Ihr letzter Blogpost trägt den Titel „Wer vor sich flieht, kann sich nicht berühren„. Ich hoffe mal, sie ist mir nicht böse, wenn ich das als „Großzitat“ hier wiedergebe:
„Viele denken, dass das Drama des Narziss die Selbstverliebtheit ist.
Das ist aber nicht richtig. Das Drama des Narziss, damals und heute, ist die Überzeugung: In dem Moment, in dem ich mit mir selbst in Berührung komme, zerfalle ich und bin nichts. Wer das Gefühl hat, im Inneren nichts zu sein, der muss im Außen alles sein.
Ist es nicht immer schwieriger, der zu sein, der man ist?
In einer Welt, die immer größeren Wert auf das Unwesentliche legt, die den Superlativ fördert und in der Authentizität zunehmend verloren geht, wird es für jeden Einzelnen zum Kampf bei sich selbst anzukommen. Nicht wenige ergreifen die Flucht vor sich selbst und verbringen ihr Leben im Außen. Dieses Außen wird immer schneller, will immer mehr, immer höher, immer perfekter sein, es fordert laut ein „du musst dich optimieren“um mithalten zu können und nicht herauszufallen aus der Welt, sprich dem Bild von Welt, das man uns Tag für Tag in der multimedialen Welt als Wirklichkeit malt.“
Ich verstehe sehr wohl, was sie hier anprangert. Das unterschreibe ich, auch weil ich weiß, wie leicht und lockend es immer wieder sein kann, sich „im außen zu verlieren“. Und wie sehr unsere aktuelle Gesellschaft mit ihrem jeweils angesagten Lifestyle das uns allen vorgeben will: Vogel, friss oder finde dich bei den Loosern wieder…
Dennoch hab ich mir fürs Kommentieren einen weniger prägnanten Aspekt rausgesucht. Auch deshalb, weil ich ein paar vorherige Artikel gesichtet hatte, in denen auch dieser Bezug zum „eigentlichen Ich“, zum „wahren Selbst“ etc. immer wieder durchscheint. Natürlich ist es – auch für mich – wichtig, „zu sich zu kommen“, aber ZU WEM KOMME ICH DA?
Hier meine Einlassung dazu:
Gibt es denn überhaupt JEMANDEN? Im Sinne von „der, der man ist“?

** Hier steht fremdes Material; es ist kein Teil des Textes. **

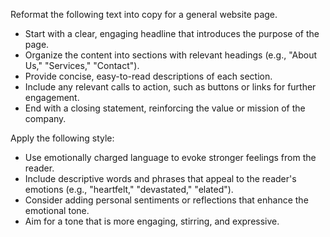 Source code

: Reformat the following text into copy for a general website page.  
- Start with a clear, engaging headline that introduces the purpose of the page.  
- Organize the content into sections with relevant headings (e.g., "About Us," "Services," "Contact").  
- Provide concise, easy-to-read descriptions of each section.  
- Include any relevant calls to action, such as buttons or links for further engagement.  
- End with a closing statement, reinforcing the value or mission of the company.


Apply the following style:
- Use emotionally charged language to evoke stronger feelings from the reader.  
- Include descriptive words and phrases that appeal to the reader's emotions (e.g., "heartfelt," "devastated," "elated").  
- Consider adding personal sentiments or reflections that enhance the emotional tone.  
- Aim for a tone that is more engaging, stirring, and expressive.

Mein langjähriger Yogalehrer hat gerne das Beispiel von der Zwiebel verwendet: Yoga (inkl. andere spirituelle Wege) ist die Methode, die verschiedenen Schichten des falschen Selbsts zu entlarven. Wir schälen sie ab wie die Schalen und Schichten einer Zwiebel. Darunter kommt immer eine neue Schicht, die es wieder abzuschälen gilt… und am Ende? Was bleibt? Nichts!

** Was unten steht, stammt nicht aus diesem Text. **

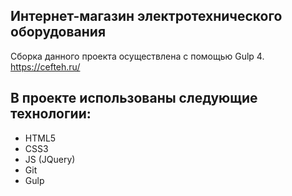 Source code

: ## Интернет-магазин электротехнического оборудования
Сборка данного проекта осуществлена с помощью Gulp 4. https://cefteh.ru/

## В проекте использованы следующие технологии:
-	HTML5
- CSS3
- JS (JQuery)
-	Git
-	Gulp
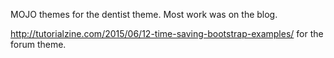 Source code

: MOJO themes for the dentist theme. Most work was on the blog.

http://tutorialzine.com/2015/06/12-time-saving-bootstrap-examples/ for the forum theme.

Ich verstehe, dass diese Sicht der Dinge für viele recht negativ klingt, die bisher mit der Vorstellung eines „wahren Selbst“ umgehen, zu dem man zurück finden, „zu sich kommen“ müsste.
M.E. ist das zwar eine schöne Vorstellung, doch meine Erfahrung entspricht eher dem Zwiebelbeispiel. Was man findet, ist nie das wahre letzte eigentliche Selbst, sondern einfach die nächste, frischere Version, entlastet vom Ballast nicht mehr funktionierender Vorstellungen, Haltungen und Handlungsgewohnheiten.
Man fühlt sich zwar wie „neu geboren“, aber fünf, sieben oder 10 Jahre später ist auch dieses Ich 2.0 wieder zu einseitig, zu etabliert, zu eingeschliffen und unflexibel – eine weitere Häutung steht an, wobei es wenns gut läuft nicht wieder ein totales Tief sein muss, das dazu zwingt. Wir lernen ja durchaus aus gemachten Erfahrungen und können nun besser sehen, wenn Änderungsbedarf und Loslassen angesagt ist.
Ich finde die Vorstellung, dass da NICHTS, bzw. „im Grunde nichts Festes“ ist, schön und befreiend. Denn das bedeutet ja auch: ich kann „im Prinzip“ ALLES sein. Das Nichts schlägt nahtlos ins Potenzial von Allem um, was menschenmöglich ist.
Diese Vorstellung hat auch den Vorteil, nichts Trennendes zwischen den Menschen anzunehmen: Dein wahres Selbst ist anders als meins… etc. usw.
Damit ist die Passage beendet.